CosmicSense Logo cosmic pages

Web pages on data exchange, study sites, and other stuff.

Home | Sharing data | Fendt | ATB Marquardt | Wüstebach | Selke |


Data Sharing in Cosmic Sense

Preface

Within CosmicSense, efficient data exchange a) facilitates cooperation, b) enables later publication in an ISI-listed data journal, and c) addresses the data management plan promised in the proposal.

This document is an attempt to suggest conventions for a file-based data exchange. It seeks a compromise between reasonable effort for the data provider and re-usability for the data user.

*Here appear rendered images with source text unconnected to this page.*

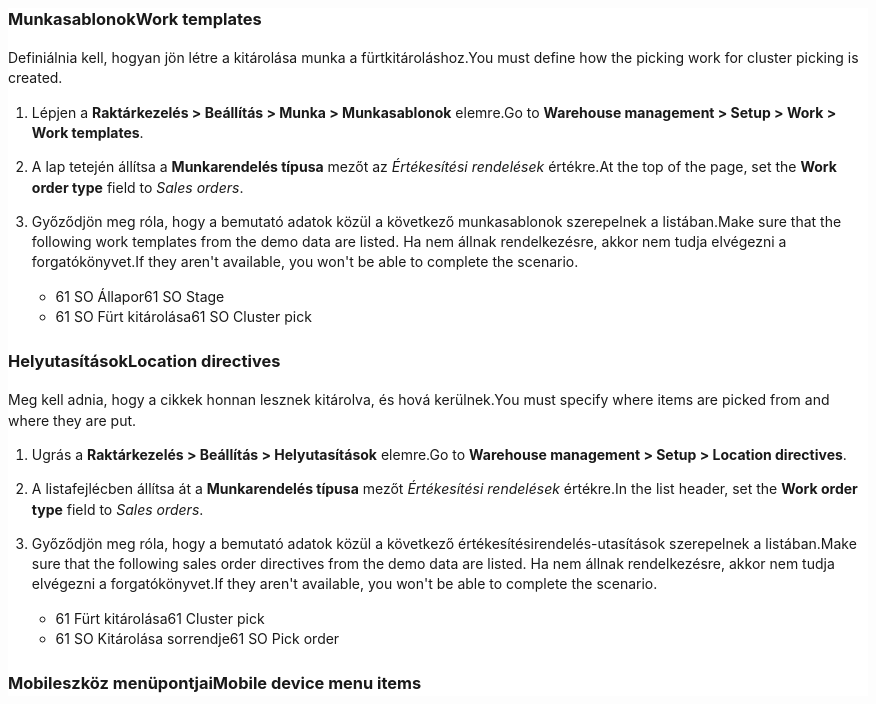 ### <a name="work-templates"></a><span data-ttu-id="b66f4-138">Munkasablonok</span><span class="sxs-lookup"><span data-stu-id="b66f4-138">Work templates</span></span>

<span data-ttu-id="b66f4-139">Definiálnia kell, hogyan jön létre a kitárolása munka a fürtkitároláshoz.</span><span class="sxs-lookup"><span data-stu-id="b66f4-139">You must define how the picking work for cluster picking is created.</span></span>

1. <span data-ttu-id="b66f4-140">Lépjen a **Raktárkezelés \> Beállítás \> Munka \> Munkasablonok** elemre.</span><span class="sxs-lookup"><span data-stu-id="b66f4-140">Go to **Warehouse management \> Setup \> Work \> Work templates**.</span></span>
1. <span data-ttu-id="b66f4-141">A lap tetején állítsa a **Munkarendelés típusa** mezőt az *Értékesítési rendelések* értékre.</span><span class="sxs-lookup"><span data-stu-id="b66f4-141">At the top of the page, set the **Work order type** field to *Sales orders*.</span></span>
1. <span data-ttu-id="b66f4-142">Győződjön meg róla, hogy a bemutató adatok közül a következő munkasablonok szerepelnek a listában.</span><span class="sxs-lookup"><span data-stu-id="b66f4-142">Make sure that the following work templates from the demo data are listed.</span></span> <span data-ttu-id="b66f4-143">Ha nem állnak rendelkezésre, akkor nem tudja elvégezni a forgatókönyvet.</span><span class="sxs-lookup"><span data-stu-id="b66f4-143">If they aren't available, you won't be able to complete the scenario.</span></span>

    - <span data-ttu-id="b66f4-144">61 SO Állapor</span><span class="sxs-lookup"><span data-stu-id="b66f4-144">61 SO Stage</span></span>
    - <span data-ttu-id="b66f4-145">61 SO Fürt kitárolása</span><span class="sxs-lookup"><span data-stu-id="b66f4-145">61 SO Cluster pick</span></span>

### <a name="location-directives"></a><span data-ttu-id="b66f4-146">Helyutasítások</span><span class="sxs-lookup"><span data-stu-id="b66f4-146">Location directives</span></span>

<span data-ttu-id="b66f4-147">Meg kell adnia, hogy a cikkek honnan lesznek kitárolva, és hová kerülnek.</span><span class="sxs-lookup"><span data-stu-id="b66f4-147">You must specify where items are picked from and where they are put.</span></span>

1. <span data-ttu-id="b66f4-148">Ugrás a **Raktárkezelés \> Beállítás \> Helyutasítások** elemre.</span><span class="sxs-lookup"><span data-stu-id="b66f4-148">Go to **Warehouse management \> Setup \> Location directives**.</span></span>
1. <span data-ttu-id="b66f4-149">A listafejlécben állítsa át a **Munkarendelés típusa** mezőt *Értékesítési rendelések* értékre.</span><span class="sxs-lookup"><span data-stu-id="b66f4-149">In the list header, set the **Work order type** field to *Sales orders*.</span></span>
1. <span data-ttu-id="b66f4-150">Győződjön meg róla, hogy a bemutató adatok közül a következő értékesítésirendelés-utasítások szerepelnek a listában.</span><span class="sxs-lookup"><span data-stu-id="b66f4-150">Make sure that the following sales order directives from the demo data are listed.</span></span> <span data-ttu-id="b66f4-151">Ha nem állnak rendelkezésre, akkor nem tudja elvégezni a forgatókönyvet.</span><span class="sxs-lookup"><span data-stu-id="b66f4-151">If they aren't available, you won't be able to complete the scenario.</span></span>

    - <span data-ttu-id="b66f4-152">61 Fürt kitárolása</span><span class="sxs-lookup"><span data-stu-id="b66f4-152">61 Cluster pick</span></span>
    - <span data-ttu-id="b66f4-153">61 SO Kitárolása sorrendje</span><span class="sxs-lookup"><span data-stu-id="b66f4-153">61 SO Pick order</span></span>

### <a name="mobile-device-menu-items"></a><span data-ttu-id="b66f4-154">Mobileszköz menüpontjai</span><span class="sxs-lookup"><span data-stu-id="b66f4-154">Mobile device menu items</span></span>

Feel free to discuss the details, e.g. by raising an issue.

Access the shared space

We use the EUDAT / European Open Science Cloud (EOSC) B2DROP service for data sharing. There, we created a directory cosmicsense which will hold the shared data. You can access the directory in one of the following ways:

  • Use the web interface via this link (password has been send to you)

  • Log into the EUDAT system (preferred). Send us your user name, so we can share the directory with you. That way, you will be able to add the directory to your local file system via WebDAV. How to log in? You can either use your institutional / Github / ORCID account (preferred, but does not always work) or you can register a new account at https://b2access.eudat.eu.

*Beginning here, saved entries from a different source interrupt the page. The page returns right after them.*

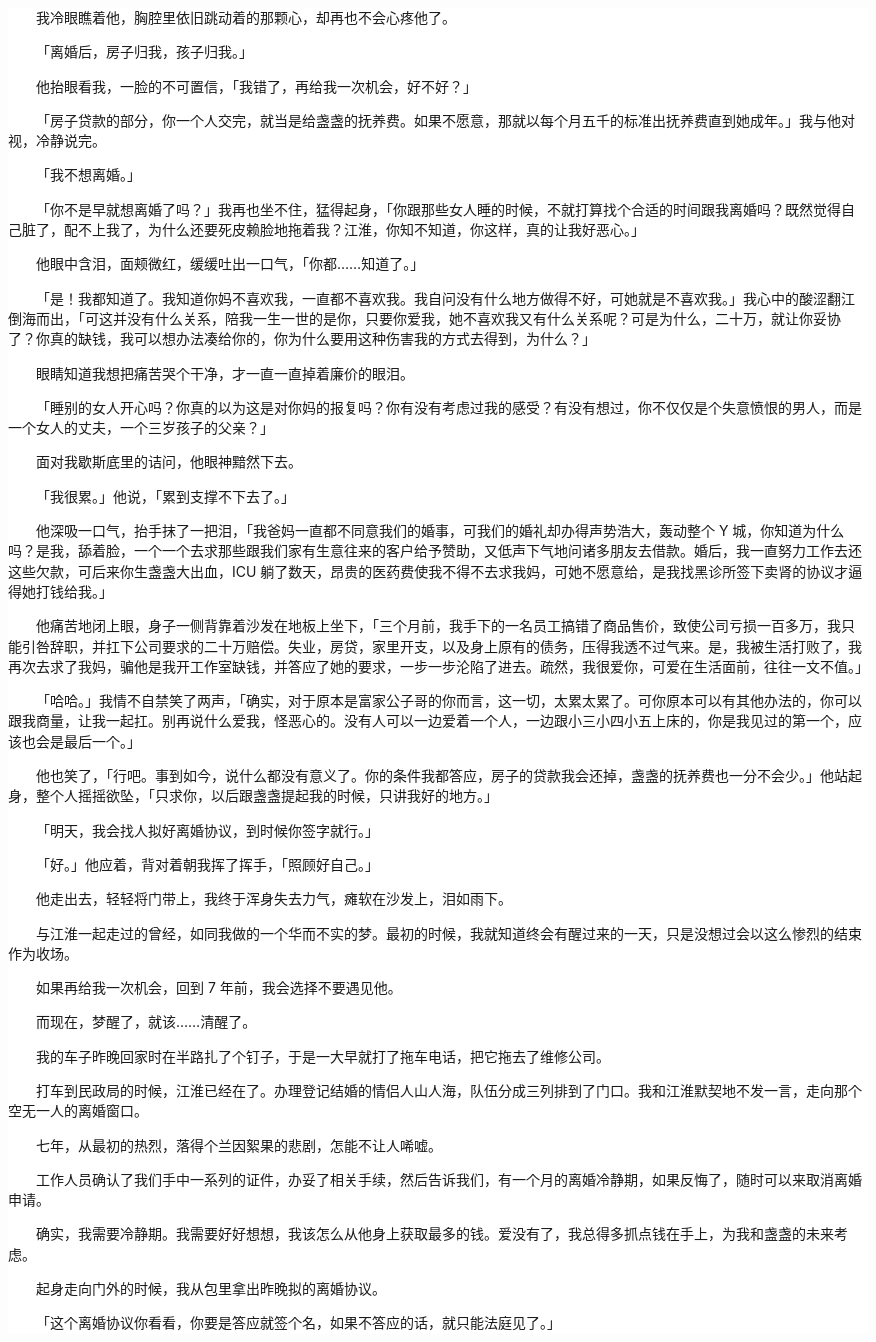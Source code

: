 &emsp;&emsp;我冷眼瞧着他，胸腔里依旧跳动着的那颗心，却再也不会心疼他了。  
  
&emsp;&emsp;「离婚后，房子归我，孩子归我。」  
  
&emsp;&emsp;他抬眼看我，一脸的不可置信，「我错了，再给我一次机会，好不好？」  
  
&emsp;&emsp;「房子贷款的部分，你一个人交完，就当是给盏盏的抚养费。如果不愿意，那就以每个月五千的标准出抚养费直到她成年。」我与他对视，冷静说完。  
  
&emsp;&emsp;「我不想离婚。」  
  
&emsp;&emsp;「你不是早就想离婚了吗？」我再也坐不住，猛得起身，「你跟那些女人睡的时候，不就打算找个合适的时间跟我离婚吗？既然觉得自己脏了，配不上我了，为什么还要死皮赖脸地拖着我？江淮，你知不知道，你这样，真的让我好恶心。」  
  
&emsp;&emsp;他眼中含泪，面颊微红，缓缓吐出一口气，「你都……知道了。」  
  
&emsp;&emsp;「是！我都知道了。我知道你妈不喜欢我，一直都不喜欢我。我自问没有什么地方做得不好，可她就是不喜欢我。」我心中的酸涩翻江倒海而出，「可这并没有什么关系，陪我一生一世的是你，只要你爱我，她不喜欢我又有什么关系呢？可是为什么，二十万，就让你妥协了？你真的缺钱，我可以想办法凑给你的，你为什么要用这种伤害我的方式去得到，为什么？」  
  
&emsp;&emsp;眼睛知道我想把痛苦哭个干净，才一直一直掉着廉价的眼泪。  
  
&emsp;&emsp;「睡别的女人开心吗？你真的以为这是对你妈的报复吗？你有没有考虑过我的感受？有没有想过，你不仅仅是个失意愤恨的男人，而是一个女人的丈夫，一个三岁孩子的父亲？」  
  
&emsp;&emsp;面对我歇斯底里的诘问，他眼神黯然下去。  
  
&emsp;&emsp;「我很累。」他说，「累到支撑不下去了。」  
  
&emsp;&emsp;他深吸一口气，抬手抹了一把泪，「我爸妈一直都不同意我们的婚事，可我们的婚礼却办得声势浩大，轰动整个 Y 城，你知道为什么吗？是我，舔着脸，一个一个去求那些跟我们家有生意往来的客户给予赞助，又低声下气地问诸多朋友去借款。婚后，我一直努力工作去还这些欠款，可后来你生盏盏大出血，ICU 躺了数天，昂贵的医药费使我不得不去求我妈，可她不愿意给，是我找黑诊所签下卖肾的协议才逼得她打钱给我。」  
  
&emsp;&emsp;他痛苦地闭上眼，身子一侧背靠着沙发在地板上坐下，「三个月前，我手下的一名员工搞错了商品售价，致使公司亏损一百多万，我只能引咎辞职，并扛下公司要求的二十万赔偿。失业，房贷，家里开支，以及身上原有的债务，压得我透不过气来。是，我被生活打败了，我再次去求了我妈，骗他是我开工作室缺钱，并答应了她的要求，一步一步沦陷了进去。疏然，我很爱你，可爱在生活面前，往往一文不值。」  
  
&emsp;&emsp;「哈哈。」我情不自禁笑了两声，「确实，对于原本是富家公子哥的你而言，这一切，太累太累了。可你原本可以有其他办法的，你可以跟我商量，让我一起扛。别再说什么爱我，怪恶心的。没有人可以一边爱着一个人，一边跟小三小四小五上床的，你是我见过的第一个，应该也会是最后一个。」  
  
&emsp;&emsp;他也笑了，「行吧。事到如今，说什么都没有意义了。你的条件我都答应，房子的贷款我会还掉，盏盏的抚养费也一分不会少。」他站起身，整个人摇摇欲坠，「只求你，以后跟盏盏提起我的时候，只讲我好的地方。」  
  
&emsp;&emsp;「明天，我会找人拟好离婚协议，到时候你签字就行。」  
  
&emsp;&emsp;「好。」他应着，背对着朝我挥了挥手，「照顾好自己。」  
  
&emsp;&emsp;他走出去，轻轻将门带上，我终于浑身失去力气，瘫软在沙发上，泪如雨下。  
  
&emsp;&emsp;与江淮一起走过的曾经，如同我做的一个华而不实的梦。最初的时候，我就知道终会有醒过来的一天，只是没想过会以这么惨烈的结束作为收场。  
  
&emsp;&emsp;如果再给我一次机会，回到 7 年前，我会选择不要遇见他。  
  
&emsp;&emsp;而现在，梦醒了，就该……清醒了。  
  
&emsp;&emsp;我的车子昨晚回家时在半路扎了个钉子，于是一大早就打了拖车电话，把它拖去了维修公司。  
  
&emsp;&emsp;打车到民政局的时候，江淮已经在了。办理登记结婚的情侣人山人海，队伍分成三列排到了门口。我和江淮默契地不发一言，走向那个空无一人的离婚窗口。  
  
&emsp;&emsp;七年，从最初的热烈，落得个兰因絮果的悲剧，怎能不让人唏嘘。  
  
&emsp;&emsp;工作人员确认了我们手中一系列的证件，办妥了相关手续，然后告诉我们，有一个月的离婚冷静期，如果反悔了，随时可以来取消离婚申请。  
  
&emsp;&emsp;确实，我需要冷静期。我需要好好想想，我该怎么从他身上获取最多的钱。爱没有了，我总得多抓点钱在手上，为我和盏盏的未来考虑。  
  
&emsp;&emsp;起身走向门外的时候，我从包里拿出昨晚拟的离婚协议。  
  
&emsp;&emsp;「这个离婚协议你看看，你要是答应就签个名，如果不答应的话，就只能法庭见了。」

Directory structure and concept

The data exchange is based on a shared file system (“cloud”). In this cloud, two data directories exist - inbox and homogenised.

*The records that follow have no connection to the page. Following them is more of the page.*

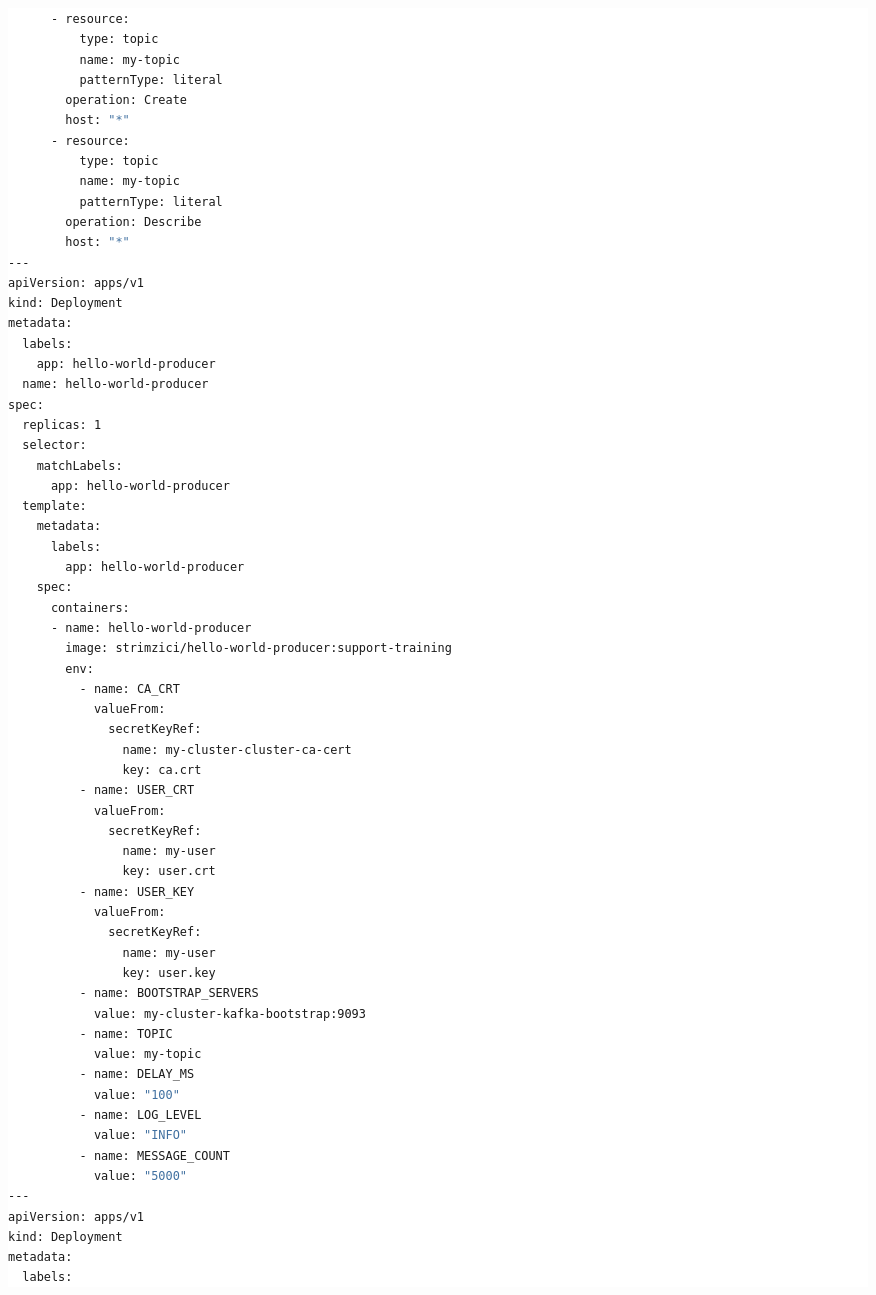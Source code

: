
 ```bash
      - resource:
          type: topic
          name: my-topic
          patternType: literal
        operation: Create
        host: "*"
      - resource:
          type: topic
          name: my-topic
          patternType: literal
        operation: Describe
        host: "*"
---
apiVersion: apps/v1
kind: Deployment
metadata:
  labels:
    app: hello-world-producer
  name: hello-world-producer
spec:
  replicas: 1
  selector:
    matchLabels:
      app: hello-world-producer
  template:
    metadata:
      labels:
        app: hello-world-producer
    spec:
      containers:
      - name: hello-world-producer
        image: strimzici/hello-world-producer:support-training
        env:
          - name: CA_CRT
            valueFrom:
              secretKeyRef:
                name: my-cluster-cluster-ca-cert
                key: ca.crt
          - name: USER_CRT
            valueFrom:
              secretKeyRef:
                name: my-user
                key: user.crt
          - name: USER_KEY
            valueFrom:
              secretKeyRef:
                name: my-user
                key: user.key
          - name: BOOTSTRAP_SERVERS
            value: my-cluster-kafka-bootstrap:9093
          - name: TOPIC
            value: my-topic
          - name: DELAY_MS
            value: "100"
          - name: LOG_LEVEL
            value: "INFO"
          - name: MESSAGE_COUNT
            value: "5000"
---
apiVersion: apps/v1
kind: Deployment
metadata:
  labels:
```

inbox is the prime destination for any data upload. If the data comply to the conventions, or once they have been adjusted accordingly, they will be moved to homogenised. Please do not upload any data directly to homogenised unless you are certain that your data comply!

Within both folders, the data are organised hierarchically:

[Site]
   [geodata/time series/others]
      [variable / sensor]

The additional folder docs contains further technical documents; the folder misc is intended for exchanging other files such as presentations, literature, etc.

Conventions

As pointed out above, you can upload to inbox without the need to follow conventions. In that case, still remember to specify the minimal set of metadata.

For the homogenised directory, though, we aim for the following conventions (subject to discussion!!):

File names

If applicable: [stationid]_[variable].[extension]

File formats

Data type Format (extension) Details
time series, tables csv-like (.txt) tab-delimited, “.” as decimal sep, “NA” for no data
static grids GeoTIFF
space-time grids to be specified (e.g. NetCDF acc. to CF-Conventions)
spatial vector data Shapefile (.shp) or geojson


Spatial reference

WGS-84 (EPSG code: 4326)

Temporal reference

Specify date / time according to ISO 8601 in UTC (i.e. UTC+1 (standard winter time) minus 1 hour; example: 2019-01-23 for date, 2019-01-23T06:42:14Z for datetime)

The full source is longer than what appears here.